カプコンがニンテンドー3DS専用ゲームとして提供している「めがみめぐり」というソフトをご存知だろうか? このゲーム、実はSuicaなどの交通系ICカードの乗車履歴によってゲーム内コンテンツをもらえるという特徴を持つ。この交通系IC連動で協力したジェイアール東日本企画(jeki) デジタル・ソリューション局 ソリューション第二部 東山 敦史氏と同部 工藤 勇氏に話を聞いた。
めがみめぐりを端的に説明すると「桃鉄」がわかりやすい。プレイヤーは女神「ツクモ」を成長させるために全国9000駅以上の駅を周遊する。交通系ICカード連動は、ニンテンドー3DSのNFCリーダー/ライターでプレイヤーが所有するICカードを読み取らせることで、購買履歴や乗車履歴からゲーム内キャラクターとの会話やアイテム入手が可能になる。交通系ICカードは、Suicaのみならず、PASMOやTOICA、ICOCA、SUGOCAなど全国10種類に対応している。

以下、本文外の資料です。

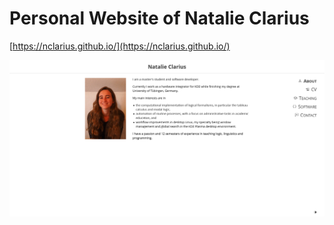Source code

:# Personal Website of Natalie Clarius
[https://nclarius.github.io/](https://nclarius.github.io/)

![screenshot](media/screenshots/website.png)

この連動にあたって協力したのがjekiだ。「スマホにSuicaをかざすだけ - jekiが作った、社員と会社の双方に優しい交通費精算ソリューション」でも解説した交通系ICカードの利用履歴を活用するマーケティングプラットフォーム「SF-UNITY」を活用してデータ提供が行われるため、正確な購買、乗車履歴が取得できる。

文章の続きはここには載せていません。